O Kickbox da moça veio ardendo, jebs pesados e uma sequência de chutes
altos, batendo durante dois minutos inteiros. Enquanto se defendia, Roberto
pensava na situação; Azaleia era ótima lutadora, ele só a venceu na viela
porque usou o elemento das ruas, assim como fez com seu oponente, mas essa
mulher era mestra, e também sabia jogar sujo pra vencer. Na deixa certa ele se
abaixou ao sinal do chute alto e deu-lhe uma rasteira.
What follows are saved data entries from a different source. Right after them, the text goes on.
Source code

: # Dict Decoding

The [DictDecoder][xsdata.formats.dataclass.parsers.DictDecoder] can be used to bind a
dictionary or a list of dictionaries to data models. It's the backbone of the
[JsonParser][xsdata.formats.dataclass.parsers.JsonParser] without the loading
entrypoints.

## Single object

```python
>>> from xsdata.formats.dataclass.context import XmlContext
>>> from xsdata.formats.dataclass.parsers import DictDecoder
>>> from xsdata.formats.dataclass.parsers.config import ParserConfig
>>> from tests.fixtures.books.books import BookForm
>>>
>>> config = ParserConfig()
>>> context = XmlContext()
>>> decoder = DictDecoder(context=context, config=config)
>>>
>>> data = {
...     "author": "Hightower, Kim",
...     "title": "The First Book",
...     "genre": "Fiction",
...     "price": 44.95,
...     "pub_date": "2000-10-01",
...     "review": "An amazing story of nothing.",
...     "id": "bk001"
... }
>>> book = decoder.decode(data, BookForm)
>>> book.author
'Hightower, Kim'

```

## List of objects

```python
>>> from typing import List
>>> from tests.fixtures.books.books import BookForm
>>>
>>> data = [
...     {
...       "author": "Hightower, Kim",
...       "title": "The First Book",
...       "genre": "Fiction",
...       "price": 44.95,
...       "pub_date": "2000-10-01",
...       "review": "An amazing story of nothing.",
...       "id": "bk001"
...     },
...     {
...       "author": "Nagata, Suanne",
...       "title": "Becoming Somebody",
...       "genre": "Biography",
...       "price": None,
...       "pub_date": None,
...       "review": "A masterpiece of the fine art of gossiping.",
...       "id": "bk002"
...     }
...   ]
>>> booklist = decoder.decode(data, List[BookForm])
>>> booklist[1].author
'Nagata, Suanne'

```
“Estamos perdendo tempo” pensou quando
imobilizou a adversaria no chão, ela resistiu bem, muito contra sua vontade foi
que ele lhe deu soco no rosto da garota, que parou de se debater na hora e
sorriu com raiva pra ele, o fuzilando com o olhar; Ele retirou a máscara do
rosto, depois arrancou a máscara do rosto da dela, cuja face estava vermelha
como um pimentão. Azaleia se levantou atrás dele, assim como Da Yu.
- Por Que?!
A pergunta veio simultânea na boca dos três, menos Rouxinol que ainda matava o Bandeirante em seus pensamentos; Da Yu se adiantou para os dois, mas viu a arma que Azaleia apontava para ele, desdenhou levantando as mãos como um sinal de rendição. Ninguém disse nada por um minuto, foi Azaleia quem quebrou o silêncio. – Tá legal, eu não sei que porra foi essa, mas caramba...
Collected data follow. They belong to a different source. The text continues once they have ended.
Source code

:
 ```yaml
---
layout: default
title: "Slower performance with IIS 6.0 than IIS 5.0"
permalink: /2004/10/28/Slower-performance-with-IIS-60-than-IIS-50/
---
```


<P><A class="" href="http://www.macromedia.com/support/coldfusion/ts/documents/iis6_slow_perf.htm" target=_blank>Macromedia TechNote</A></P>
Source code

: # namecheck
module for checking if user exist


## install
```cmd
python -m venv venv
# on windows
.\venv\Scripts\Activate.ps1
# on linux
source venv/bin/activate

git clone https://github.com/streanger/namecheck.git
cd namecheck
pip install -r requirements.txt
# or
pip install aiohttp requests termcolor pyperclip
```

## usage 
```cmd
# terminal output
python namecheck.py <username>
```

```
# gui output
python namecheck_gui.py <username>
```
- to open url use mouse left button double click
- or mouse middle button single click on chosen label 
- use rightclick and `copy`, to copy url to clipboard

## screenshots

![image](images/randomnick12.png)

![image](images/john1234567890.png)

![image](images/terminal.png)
- Essa gente não trabalha aqui, Azaleia! Meu palpite
é que tão aqui porque mataram o Teixeira, e vieram ver o sócio dele. – Roberto
pôs pra fora algo que já ruminava, não estavam fazendo essa besteira sozinhos,
pelo menos não esse tipo de besteira.
- Mas ele não está aqui, Bandeirante. –
Sandra observou ainda um pouco tensa.
Foi
então que o Bandeirante soltou Rouxinol e a ajudou a se levantar, limpou o
sangue que escorria pelo canto da boca dela meio que pedindo desculpas; A
menina que já estava corada ficou escarlate, os quatro se encararam. Foi a vez
de Da Yu e Rouxinol; Dave tirou a “carranca”, seu cabelo estava bagunçado,
Azaleia achou justo, abaixou a pistola e ficou sem máscara também.
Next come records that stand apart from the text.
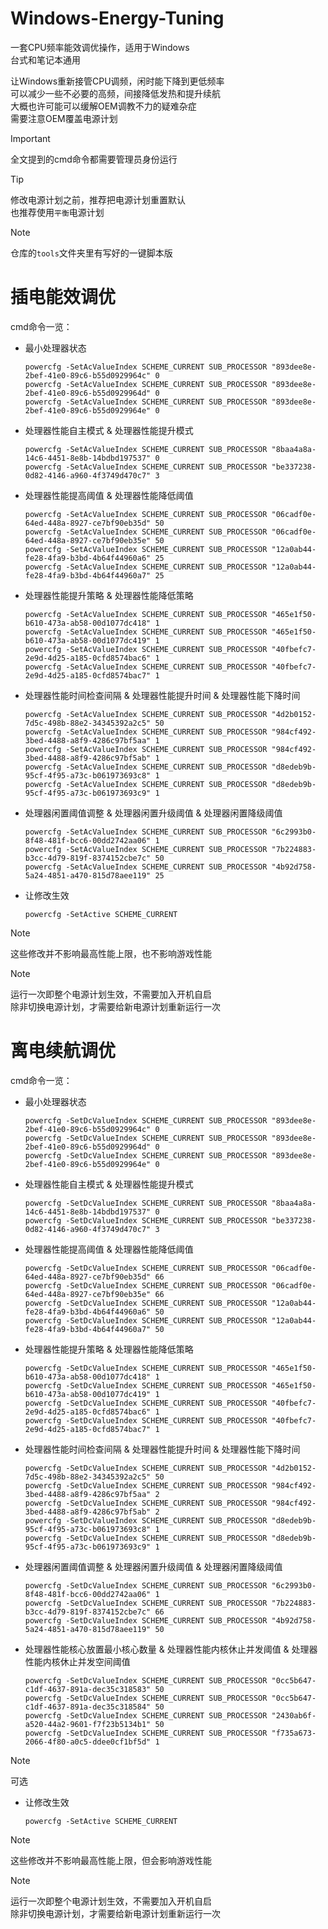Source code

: # Windows-Energy-Tuning
一套CPU频率能效调优操作，适用于Windows  
台式和笔记本通用  
  
让Windows重新接管CPU调频，闲时能下降到更低频率  
可以减少一些不必要的高频，间接降低发热和提升续航  
大概也许可能可以缓解OEM调教不力的疑难杂症  
需要注意OEM覆盖电源计划  

> [!IMPORTANT]
> 全文提到的cmd命令都需要管理员身份运行  

> [!TIP]
> 修改电源计划之前，推荐把电源计划重置默认  
> 也推荐使用`平衡`电源计划  

> [!NOTE]
> 仓库的`tools`文件夹里有写好的一键脚本版  

# 插电能效调优
cmd命令一览：
- 最小处理器状态
  ```
  powercfg -SetAcValueIndex SCHEME_CURRENT SUB_PROCESSOR "893dee8e-2bef-41e0-89c6-b55d0929964c" 0
  powercfg -SetAcValueIndex SCHEME_CURRENT SUB_PROCESSOR "893dee8e-2bef-41e0-89c6-b55d0929964d" 0
  powercfg -SetAcValueIndex SCHEME_CURRENT SUB_PROCESSOR "893dee8e-2bef-41e0-89c6-b55d0929964e" 0
  ```
- 处理器性能自主模式 & 处理器性能提升模式
  ```
  powercfg -SetAcValueIndex SCHEME_CURRENT SUB_PROCESSOR "8baa4a8a-14c6-4451-8e8b-14bdbd197537" 0
  powercfg -SetAcValueIndex SCHEME_CURRENT SUB_PROCESSOR "be337238-0d82-4146-a960-4f3749d470c7" 3
  ```
- 处理器性能提高阈值 & 处理器性能降低阈值
  ```
  powercfg -SetAcValueIndex SCHEME_CURRENT SUB_PROCESSOR "06cadf0e-64ed-448a-8927-ce7bf90eb35d" 50
  powercfg -SetAcValueIndex SCHEME_CURRENT SUB_PROCESSOR "06cadf0e-64ed-448a-8927-ce7bf90eb35e" 50
  powercfg -SetAcValueIndex SCHEME_CURRENT SUB_PROCESSOR "12a0ab44-fe28-4fa9-b3bd-4b64f44960a6" 25
  powercfg -SetAcValueIndex SCHEME_CURRENT SUB_PROCESSOR "12a0ab44-fe28-4fa9-b3bd-4b64f44960a7" 25
  ```
- 处理器性能提升策略 & 处理器性能降低策略
  ```
  powercfg -SetAcValueIndex SCHEME_CURRENT SUB_PROCESSOR "465e1f50-b610-473a-ab58-00d1077dc418" 1
  powercfg -SetAcValueIndex SCHEME_CURRENT SUB_PROCESSOR "465e1f50-b610-473a-ab58-00d1077dc419" 1
  powercfg -SetAcValueIndex SCHEME_CURRENT SUB_PROCESSOR "40fbefc7-2e9d-4d25-a185-0cfd8574bac6" 1
  powercfg -SetAcValueIndex SCHEME_CURRENT SUB_PROCESSOR "40fbefc7-2e9d-4d25-a185-0cfd8574bac7" 1
  ```
- 处理器性能时间检查间隔 & 处理器性能提升时间 & 处理器性能下降时间
  ```
  powercfg -SetAcValueIndex SCHEME_CURRENT SUB_PROCESSOR "4d2b0152-7d5c-498b-88e2-34345392a2c5" 50
  powercfg -SetAcValueIndex SCHEME_CURRENT SUB_PROCESSOR "984cf492-3bed-4488-a8f9-4286c97bf5aa" 1
  powercfg -SetAcValueIndex SCHEME_CURRENT SUB_PROCESSOR "984cf492-3bed-4488-a8f9-4286c97bf5ab" 1
  powercfg -SetAcValueIndex SCHEME_CURRENT SUB_PROCESSOR "d8edeb9b-95cf-4f95-a73c-b061973693c8" 1
  powercfg -SetAcValueIndex SCHEME_CURRENT SUB_PROCESSOR "d8edeb9b-95cf-4f95-a73c-b061973693c9" 1
  ```
- 处理器闲置阈值调整 & 处理器闲置升级阈值 & 处理器闲置降级阈值
  ```
  powercfg -SetAcValueIndex SCHEME_CURRENT SUB_PROCESSOR "6c2993b0-8f48-481f-bcc6-00dd2742aa06" 1
  powercfg -SetAcValueIndex SCHEME_CURRENT SUB_PROCESSOR "7b224883-b3cc-4d79-819f-8374152cbe7c" 50
  powercfg -SetAcValueIndex SCHEME_CURRENT SUB_PROCESSOR "4b92d758-5a24-4851-a470-815d78aee119" 25
  ```
- 让修改生效
  ```
  powercfg -SetActive SCHEME_CURRENT
  ```

> [!NOTE]
> 这些修改并不影响最高性能上限，也不影响游戏性能  

> [!NOTE]
> 运行一次即整个电源计划生效，不需要加入开机自启  
> 除非切换电源计划，才需要给新电源计划重新运行一次  

# 离电续航调优
cmd命令一览：
- 最小处理器状态
  ```
  powercfg -SetDcValueIndex SCHEME_CURRENT SUB_PROCESSOR "893dee8e-2bef-41e0-89c6-b55d0929964c" 0
  powercfg -SetDcValueIndex SCHEME_CURRENT SUB_PROCESSOR "893dee8e-2bef-41e0-89c6-b55d0929964d" 0
  powercfg -SetDcValueIndex SCHEME_CURRENT SUB_PROCESSOR "893dee8e-2bef-41e0-89c6-b55d0929964e" 0
  ```
- 处理器性能自主模式 & 处理器性能提升模式
  ```
  powercfg -SetDcValueIndex SCHEME_CURRENT SUB_PROCESSOR "8baa4a8a-14c6-4451-8e8b-14bdbd197537" 0
  powercfg -SetDcValueIndex SCHEME_CURRENT SUB_PROCESSOR "be337238-0d82-4146-a960-4f3749d470c7" 3
  ```
- 处理器性能提高阈值 & 处理器性能降低阈值
  ```
  powercfg -SetDcValueIndex SCHEME_CURRENT SUB_PROCESSOR "06cadf0e-64ed-448a-8927-ce7bf90eb35d" 66
  powercfg -SetDcValueIndex SCHEME_CURRENT SUB_PROCESSOR "06cadf0e-64ed-448a-8927-ce7bf90eb35e" 66
  powercfg -SetDcValueIndex SCHEME_CURRENT SUB_PROCESSOR "12a0ab44-fe28-4fa9-b3bd-4b64f44960a6" 50
  powercfg -SetDcValueIndex SCHEME_CURRENT SUB_PROCESSOR "12a0ab44-fe28-4fa9-b3bd-4b64f44960a7" 50
  ```
- 处理器性能提升策略 & 处理器性能降低策略
  ```
  powercfg -SetDcValueIndex SCHEME_CURRENT SUB_PROCESSOR "465e1f50-b610-473a-ab58-00d1077dc418" 1
  powercfg -SetDcValueIndex SCHEME_CURRENT SUB_PROCESSOR "465e1f50-b610-473a-ab58-00d1077dc419" 1
  powercfg -SetDcValueIndex SCHEME_CURRENT SUB_PROCESSOR "40fbefc7-2e9d-4d25-a185-0cfd8574bac6" 1
  powercfg -SetDcValueIndex SCHEME_CURRENT SUB_PROCESSOR "40fbefc7-2e9d-4d25-a185-0cfd8574bac7" 1
  ```
- 处理器性能时间检查间隔 & 处理器性能提升时间 & 处理器性能下降时间
  ```
  powercfg -SetDcValueIndex SCHEME_CURRENT SUB_PROCESSOR "4d2b0152-7d5c-498b-88e2-34345392a2c5" 50
  powercfg -SetDcValueIndex SCHEME_CURRENT SUB_PROCESSOR "984cf492-3bed-4488-a8f9-4286c97bf5aa" 2
  powercfg -SetDcValueIndex SCHEME_CURRENT SUB_PROCESSOR "984cf492-3bed-4488-a8f9-4286c97bf5ab" 2
  powercfg -SetDcValueIndex SCHEME_CURRENT SUB_PROCESSOR "d8edeb9b-95cf-4f95-a73c-b061973693c8" 1
  powercfg -SetDcValueIndex SCHEME_CURRENT SUB_PROCESSOR "d8edeb9b-95cf-4f95-a73c-b061973693c9" 1
  ```
- 处理器闲置阈值调整 & 处理器闲置升级阈值 & 处理器闲置降级阈值
  ```
  powercfg -SetDcValueIndex SCHEME_CURRENT SUB_PROCESSOR "6c2993b0-8f48-481f-bcc6-00dd2742aa06" 1
  powercfg -SetDcValueIndex SCHEME_CURRENT SUB_PROCESSOR "7b224883-b3cc-4d79-819f-8374152cbe7c" 66
  powercfg -SetDcValueIndex SCHEME_CURRENT SUB_PROCESSOR "4b92d758-5a24-4851-a470-815d78aee119" 50
  ```
- 处理器性能核心放置最小核心数量 & 处理器性能内核休止并发阈值 & 处理器性能内核休止并发空间阈值
  ```
  powercfg -SetDcValueIndex SCHEME_CURRENT SUB_PROCESSOR "0cc5b647-c1df-4637-891a-dec35c318583" 50
  powercfg -SetDcValueIndex SCHEME_CURRENT SUB_PROCESSOR "0cc5b647-c1df-4637-891a-dec35c318584" 50
  powercfg -SetDcValueIndex SCHEME_CURRENT SUB_PROCESSOR "2430ab6f-a520-44a2-9601-f7f23b5134b1" 50
  powercfg -SetDcValueIndex SCHEME_CURRENT SUB_PROCESSOR "f735a673-2066-4f80-a0c5-ddee0cf1bf5d" 1
  ```

> [!NOTE]
> 可选  

- 让修改生效
  ```
  powercfg -SetActive SCHEME_CURRENT
  ```

> [!NOTE]
> 这些修改并不影响最高性能上限，但会影响游戏性能  

> [!NOTE]
> 运行一次即整个电源计划生效，不需要加入开机自启  
> 除非切换电源计划，才需要给新电源计划重新运行一次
- Eu e Rouxinol viemos aqui pra ver os
caminhões, só isso, até vocês dois aparecerem. – Dave coçou o queixo, decidindo
o que fazer.
- Gostei dos chutes garota! Um conselho de
professora: Precisa levantar a guarda depois que acertar seu oponente. – Rouxinol
pegou sua máscara da mão do Bandeirante, se dirigindo à Azaleia.
O
Bandeirante teve que concordar com a moça quanto a isso; Se sentiu mal com a
situação, estavam ali como eles para investigar um mistério que diz respeito à
sociedade que faziam parte, qualquer um tinha o direito e obrigação moral de
estar ali, pelo menos era o que pensava.
- Me... NOS desculpem, a gente julgou muito
cedo, meu nome é Roberto Paiva e essa é a Sandra...
- Sandra Alcântara. – Azaleia se apresentou, tinha
ficado alguns passos atrás do Bandeirante, se adiantou e ficou do lado dele. Os
dois resumiram suas partes da história até ali.
- Entendo porque vocês estão metidos nisso,
se vieram aqui é por causa do armazém. Engraçado, investigamos o mesmo caso, um
fez a parte do outro. Camilla Di Sarto, “à seu dispor”. – Rouxinol se
apresentou, zombando em uma reverência exagerada, o Bandeirante se mostrou
inquieto ao ouvir o nome da menina.
- Eu não sei, tinha ouvido falar do movimento
vigilantista voltando, mas ainda não engoli essa história direito, meu nome é
David Guerra, me chama de “Dave”. Então... pro pavimento central “Bandeirante” ?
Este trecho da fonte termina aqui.